SEACrowd / seacrowd-datahub

A collaborative project to collect datasets in SEA languages, SEA regions, or SEA cultures.
Apache License 2.0
64 stars 57 forks source link

Create dataset loader for thai-romanization #620

Closed SamuelCahyawijaya closed 4 months ago

SamuelCahyawijaya commented 5 months ago

Dataloader name: thai_romanization/thai_romanization.py DataCatalogue: http://seacrowd.github.io/seacrowd-catalogue/card.html?thai_romanization

Dataset thai_romanization
Description The Thai Romanization dataset contains 648,241 Thai words that were transliterated into English, making Thai pronounciation easier for non-native Thai speakers. This is a valuable dataset for Thai language learners and researchers working on Thai language processing task. Each word in the Thai Romanization dataset is paired with its English phonetic representation, enabling accurate pronunciation guidance. This facilitates the learning and practice of Thai pronunciation for individuals who may not be familiar with the Thai script. The dataset aids in improving the accessibility and usability of Thai language resources, supporting applications such as speech recognition, text-to-speech synthesis, and machine translation.

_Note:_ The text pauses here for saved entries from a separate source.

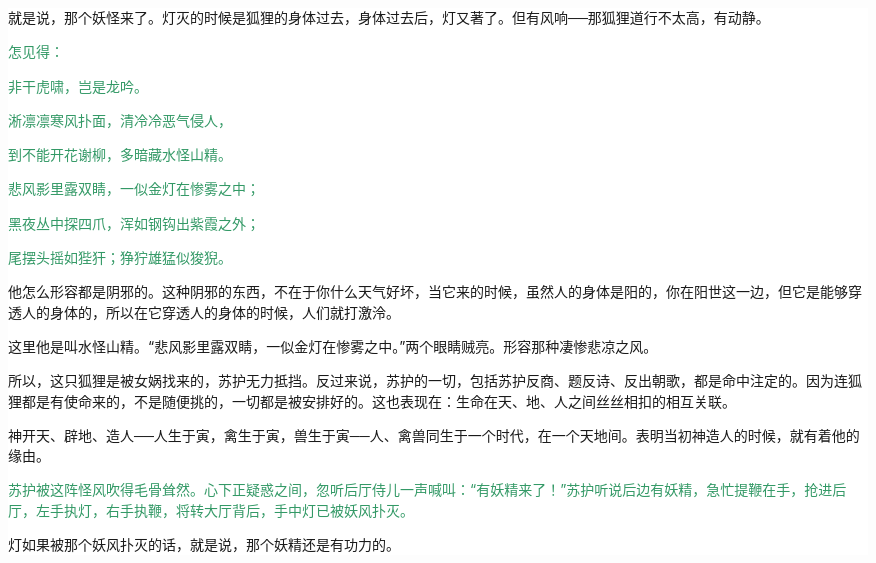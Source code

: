   </span>
 </p>
 <p>
  就是说，那个妖怪来了。灯灭的时候是狐狸的身体过去，身体过去后，灯又著了。但有风响──那狐狸道行不太高，有动静。
 </p>
 <p>
  <span style="color: #339966;">
   怎见得：
  </span>
 </p>
 <p>
  <span style="color: #339966;">
   非干虎啸，岂是龙吟。
  </span>
 </p>
 <p>
  <span style="color: #339966;">
   淅凛凛寒风扑面，清冷冷恶气侵人，
  </span>
 </p>
 <p>
  <span style="color: #339966;">
   到不能开花谢柳，多暗藏水怪山精。
  </span>
 </p>
 <p>
  <span style="color: #339966;">
   悲风影里露双睛，一似金灯在惨雾之中；
  </span>
 </p>
 <p>
  <span style="color: #339966;">
   黑夜丛中探四爪，浑如钢钩出紫霞之外；
  </span>
 </p>
 <p>
  <span style="color: #339966;">
   尾摆头摇如狴犴；狰狞雄猛似狻猊。
  </span>
 </p>
 <p>
  他怎么形容都是阴邪的。这种阴邪的东西，不在于你什么天气好坏，当它来的时候，虽然人的身体是阳的，你在阳世这一边，但它是能够穿透人的身体的，所以在它穿透人的身体的时候，人们就打激泠。
 </p>
 <p>
  这里他是叫水怪山精。“悲风影里露双睛，一似金灯在惨雾之中。”两个眼睛贼亮。形容那种凄惨悲凉之风。
 </p>
 <p>
  所以，这只狐狸是被女娲找来的，苏护无力抵挡。反过来说，苏护的一切，包括苏护反商、题反诗、反出朝歌，都是命中注定的。因为连狐狸都是有使命来的，不是随便挑的，一切都是被安排好的。这也表现在：生命在天、地、人之间丝丝相扣的相互关联。
 </p>
 <p>
  神开天、辟地、造人──人生于寅，禽生于寅，兽生于寅──人、禽兽同生于一个时代，在一个天地间。表明当初神造人的时候，就有着他的缘由。
 </p>
 <p>
  <span style="color: #339966;">
   苏护被这阵怪风吹得毛骨耸然。心下正疑惑之间，忽听后厅侍儿一声喊叫：“有妖精来了！”苏护听说后边有妖精，急忙提鞭在手，抢进后厅，左手执灯，右手执鞭，将转大厅背后，手中灯已被妖风扑灭。
  </span>
 </p>
 <p>
  灯如果被那个妖风扑灭的话，就是说，那个妖精还是有功力的。
 </p>
 <p>
  <span style="color: #339966;">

It enables the development of Thai language tools that can benefit Thai learners, tourists, and those interested in Thai culture and language.
Subsets -
Languages tha, eng
Tasks Word lists
License Creative Commons Attribution Share Alike 3.0 (cc-by-sa-3.0)
Homepage https://www.kaggle.com/datasets/wannaphong/thai-romanization/data
HF URL -
Paper URL -
muhammadravi251001 commented 5 months ago

self-assign